The Economist also points out that current unemployment levels are startlingly high, but that "this wave of technological disruption to the job market has only just started".
Specifically the Economist points to new tech like driverless cars, improved household gadgets, faster and more efficient online communications and 'big data' analysis to areas that humans are quickly being superceded. And while new start-ups are raising billions, they employ few people - Instagram, sold to Facebook in 2012 for $1 billion, employed just 30 people at the time.
Those conclusions are echoed elsewhere. Another study ('Are You Ready For #GenMobile?'), to be released in full on 21 January by Aruba Networks, points out just how fast traditional working models are changing.
It says that 72% of British people now believe they work more efficiently at home, and that 63% need a WiFi network to complete their tasks - not bad for a technology that was barely standardised 10 years ago.
Meanwhile in 'The Second Machine Age', out this week, Erik Brynjolfsson and Andrew McAfee argue workers are under unprecedented pressure by the automation of skilled and unskilled jobs.

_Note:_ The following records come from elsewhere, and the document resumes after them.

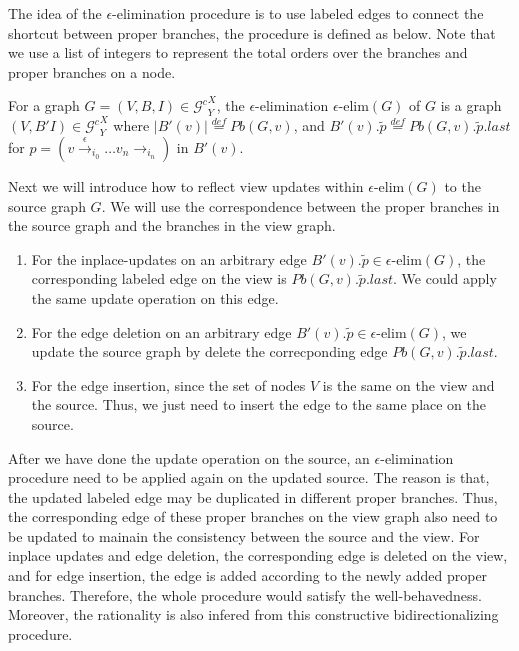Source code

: \documentclass{llncs}
\newcommand{\act}[1]{{\xrightarrow{#1}{}}}
\newcommand{\Gc}{{\mathcal{G}^{c}}}
\begin{document}
The idea of the $\epsilon$-elimination procedure is to use labeled edges to connect the shortcut between proper branches, the procedure is defined as below. Note that we use a list of integers to represent the total orders over the branches and proper branches on a node.

\begin{definition}\label{def:epsilon}
For a graph $G=(V,B,I)\in\Gc^X_Y$, the $\epsilon$-elimination $\epsilon\mbox{-elim}(G)$ of $G$ is a graph $(V,B'I)\in\Gc^X_Y$ where $|B'(v)|\stackrel{def}{=}Pb(G,v)$, and $B'(v).\tilde{p}\stackrel{def}{=}Pb(G,v).\tilde{p}.last$ for $p=(v\act{\epsilon}_{i_0}\ldots v_n\act{}_{i_n})$ in $B'(v)$.
\end{definition}

Next we will introduce how to reflect view updates within $\epsilon\mbox{-elim}(G)$ to the source graph $G$. We will use the correspondence between the proper branches in the source graph and the branches in the view graph.

\begin{enumerate}
	\item For the inplace-updates on an arbitrary edge $B'(v).\tilde{p}\in\epsilon\mbox{-elim}(G)$, the corresponding labeled edge on the view is $Pb(G,v).\tilde{p}.last$. We could apply the same update operation on this edge. 
	\item For the edge deletion on an arbitrary edge $B'(v).\tilde{p}\in\epsilon\mbox{-elim}(G)$, we update the source graph by delete the correcponding edge $Pb(G,v).\tilde{p}.last$.
	\item For the edge insertion, since the set of nodes $V$ is the same on the view and the source. Thus, we just need to insert the edge to the same place on the source.
\end{enumerate}

After we have done the update operation on the source, an $\epsilon$-elimination procedure need to be applied again on the updated source. The reason is that, the updated labeled edge may be duplicated in different proper branches. Thus, the corresponding edge of these proper branches on the view graph also need to be updated to mainain the consistency between the source and the view. For inplace updates and edge deletion, the corresponding edge is deleted on the view, and for edge insertion, the edge is added according to the newly added proper branches. Therefore, the whole procedure would satisfy the well-behavedness. Moreover, the rationality is also infered from this constructive bidirectionalizing procedure.
\end{document}
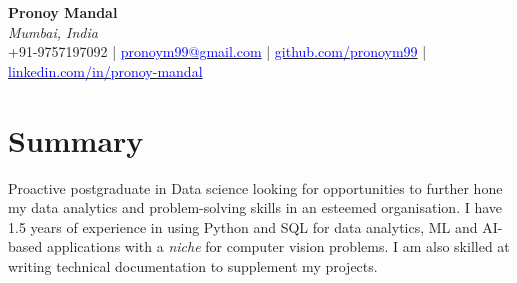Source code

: \documentclass[a4paper,11pt]{article}
\makeatletter
\newcommand{\name}{Pronoy Mandal} %
\newcommand{\course}{Masters of Technology} %
\newcommand{\phone}{9757197092} %
\newcommand{\emaila}{pronoym99@gmail.com} %
\newcommand{\github}{https://github.com/pronoym99/} %
\newcommand{\linkedin}{https://www.linkedin.com/in/pronoy-mandal/} %
\makeatother
\begin{document}
\selectfont


\begin{center}
\textbf{\Huge \name} \\
\textit{Mumbai, India} \\
+91-9757197092 | \href{mailto:\emaila}{\textcolor{blue}{pronoym99@gmail.com}} | \href{https://github.com/\github}{\textcolor{blue}{github.com/pronoym99}} | \href{https://www.linkedin.com/in/\linkedin/}{\textcolor{blue}{linkedin.com/in/pronoy-mandal}}

\end{center}


  

\vspace{-2mm}
\section{\textbf{Summary}}

Proactive postgraduate in Data science looking for opportunities to further hone my data analytics and problem-solving skills in an esteemed organisation. I have 1.5 years of experience in using Python and SQL for data analytics, ML and AI-based applications with a \textit{niche} for computer vision problems. I am also skilled at writing technical documentation to supplement my projects.
\end{document}
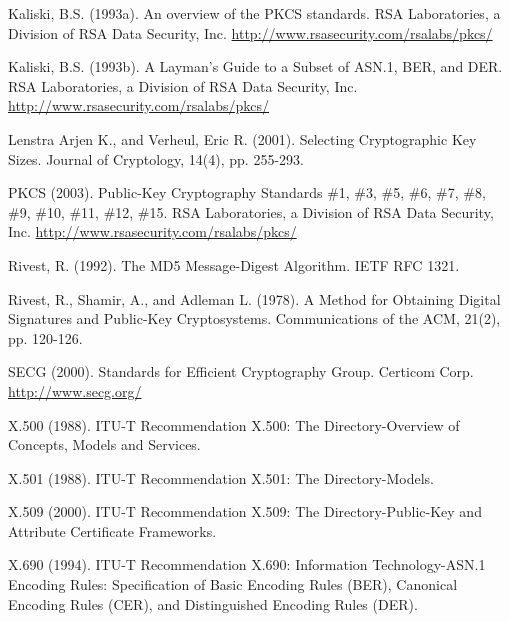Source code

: \documentclass{article}
\begin{document}
Kaliski, B.S. (1993a). An overview of the PKCS standards. RSA Laboratories,
a Division of RSA Data Security, Inc.
\url{http://www.rsasecurity.com/rsalabs/pkcs/}

Kaliski, B.S. (1993b). 
A Layman's Guide to a Subset of ASN.1, BER, and DER.
RSA Laboratories,
a Division of RSA Data Security, Inc.
\url{http://www.rsasecurity.com/rsalabs/pkcs/}

Lenstra Arjen K., and Verheul,  Eric R. (2001).
Selecting Cryptographic Key Sizes.
Journal of Cryptology, 14(4), pp. 255-293.

PKCS (2003). Public-Key Cryptography Standards \#1, \#3, \#5,
\#6, \#7, \#8, \#9, \#10, \#11, \#12, \#15. RSA Laboratories,
a Division of RSA Data Security, Inc.
\url{http://www.rsasecurity.com/rsalabs/pkcs/}

Rivest, R. (1992). The MD5 Message-Digest Algorithm. 
IETF RFC 1321.

Rivest, R., Shamir, A., and Adleman L. (1978). A Method for Obtaining 
Digital Signatures and Public-Key Cryptosystems. Communications of 
the ACM, 21(2), pp. 120-126.

SECG (2000). Standards for Efficient Cryptography Group. Certicom Corp.
\url{http://www.secg.org/}

X.500 (1988). ITU-T Recommendation X.500: The Directory-Overview of 
Concepts, Models and Services.

X.501 (1988). ITU-T Recommendation X.501: The Directory-Models. 

X.509 (2000). ITU-T Recommendation X.509:
The Directory-Public-Key and Attribute Certificate Frameworks. 

X.690 (1994). ITU-T Recommendation X.690:
Information Technology-ASN.1 Encoding Rules: Specification of 
Basic Encoding Rules (BER), Canonical Encoding Rules (CER), 
and Distinguished Encoding Rules (DER).
\end{document}
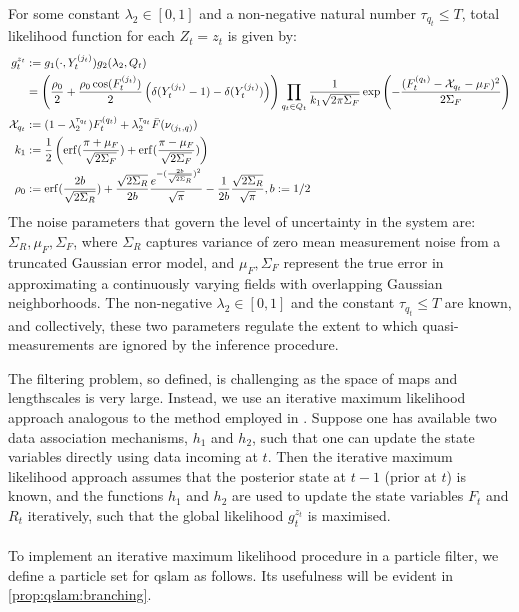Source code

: \begin{defn}
For some constant $\lambda_2 \in [0,1]$ and a non-negative natural number $ \tau_{q_t} \leq T$,  total likelihood function for each $Z_t=z_t$ is given by:
\begin{align}
g_t^{z_t} &: = g_1(\cdot, Y_t^{(j_t)}) g_2(\lambda_2, Q_t) \label{qslam:defn:globallikelihood}\\ 
& = \left(\frac{\rho_0}{2} + \frac{\rho_0  \cos(F_t^{(j_t)}) }{2} \left( \delta(Y_t^{(j_t)} - 1) - \delta(Y_t^{(j_t)}) \right) \right) \prod_{q_t \in Q_t} \frac{1}{k_1\sqrt{2\pi \Sigma_F}} \exp \left( -\frac{( F_t^{(q_t)} - \mathcal{X}_{q_t} - \mu_F )^2}{2 \Sigma_F }\right) \\
\mathcal{X}_{q_t} &:= (1 - \lambda_2^{\tau_{q_t}})F_t^{(q_t)} + \lambda_2^{\tau_{q_t}} \bar{F}(\nu_{(j_t,q)}) \\
k_1&:= \frac{1}{2}\left(\mathrm{erf}(\frac{\pi + \mu_F}{\sqrt{2\Sigma_F}}) + \mathrm{erf}(\frac{\pi - \mu_F}{\sqrt{2\Sigma_F}})\right) \\
\rho_0 &: =  \mathrm{erf}(\frac{2b}{\sqrt{2\Sigma_R}}) + \frac{\sqrt{2\Sigma_R}}{2b} \frac{e^{-(\frac{2b}{\sqrt{2\Sigma_R}})^2}}{\sqrt{\pi}}  - \frac{1}{2b}\frac{\sqrt{2\Sigma_R}}{\sqrt{\pi}}, b := 1/2
\end{align}
The noise parameters that govern the level of uncertainty in the system are: $\Sigma_R, \mu_F, \Sigma_F$, where $\Sigma_R$ captures variance of zero mean measurement noise from a truncated Gaussian error model, and $ \mu_F, \Sigma_F$ represent the true error in approximating a continuously varying fields with overlapping Gaussian neighborhoods. The non-negative $\lambda_2 \in [0,1]$ and the constant $ \tau_{q_t} \leq T$  are known, and collectively, these two parameters regulate the extent to which quasi-measurements are ignored by the inference procedure. 
\end{defn} 

The filtering problem, so defined, is challenging as the space of maps and lengthscales is very large. Instead, we use an iterative maximum likelihood approach analogous to the method employed in \cite{thrun2001probabilistic}. Suppose one has available two data association mechanisms, $h_1$ and $h_2$, such that one can update the state variables directly using data incoming at $t$. Then the iterative maximum likelihood approach assumes that the posterior state at $t-1$ (prior at $t$) is known, and the functions $h_1$ and $h_2$ are used to update the state variables $F_t$ and $R_t$ iteratively, such that the global likelihood $g_t^{z_t}$ is maximised.\\
\\
To implement an iterative maximum likelihood procedure in a particle filter, we define a particle set for qslam as follows. Its usefulness will be evident in \cref{prop:qslam:branching}. 

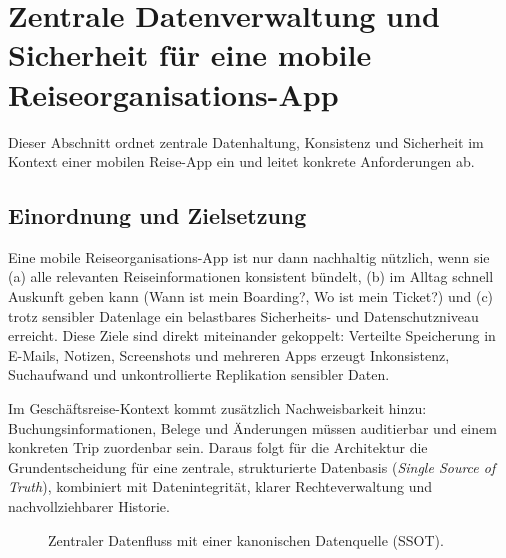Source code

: \section{Zentrale Datenverwaltung und Sicherheit für eine mobile Reiseorganisations-App}

Dieser Abschnitt ordnet zentrale Datenhaltung, Konsistenz und Sicherheit im Kontext einer mobilen Reise-App ein und leitet konkrete Anforderungen ab.

\subsection{Einordnung und Zielsetzung}
Eine mobile Reiseorganisations-App ist nur dann nachhaltig nützlich, wenn sie
(a) alle relevanten Reiseinformationen konsistent bündelt, (b) im Alltag schnell
Auskunft geben kann (\glqq Wann ist mein Boarding?\grqq{}, \glqq Wo ist mein Ticket?\grqq{})
und (c) trotz sensibler Datenlage ein belastbares Sicherheits- und
Datenschutzniveau erreicht. Diese Ziele sind direkt miteinander gekoppelt:
Verteilte Speicherung in E-Mails, Notizen, Screenshots und mehreren Apps erzeugt
Inkonsistenz, Suchaufwand und unkontrollierte Replikation sensibler Daten.

Im Geschäftsreise-Kontext kommt zusätzlich Nachweisbarkeit hinzu:
Buchungsinformationen, Belege und Änderungen müssen auditierbar und einem
konkreten Trip zuordenbar sein. Daraus folgt für die Architektur die
Grundentscheidung für eine zentrale, strukturierte Datenbasis (\textit{Single
Source of Truth}), kombiniert mit Datenintegrität, klarer Rechteverwaltung und
nachvollziehbarer Historie.

\begin{figure}[H]
  \centering
  \caption{Zentraler Datenfluss mit einer kanonischen Datenquelle (SSOT).}
  \label{fig:ssot_dataflow}
\end{figure}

In a recent Salon interview Brynjolfsson said: "technology has always been destroying jobs, and it’s always been creating jobs, and it’s been roughly a wash for the last 200 years. But starting in the 1990s the employment to population ration really started plummeting and it’s now fallen off a cliff and not getting back up. We think that it should be the focus of policymakers right now to figure out how to address that."
The BBC also produced a report earlier this month which claimed, in stark tones, that "the robots are coming to steal our jobs".
"AI's are embedded in the fabric of our everyday lives," head of AI at Singularity University, Neil Jacobstein, told the Beeb.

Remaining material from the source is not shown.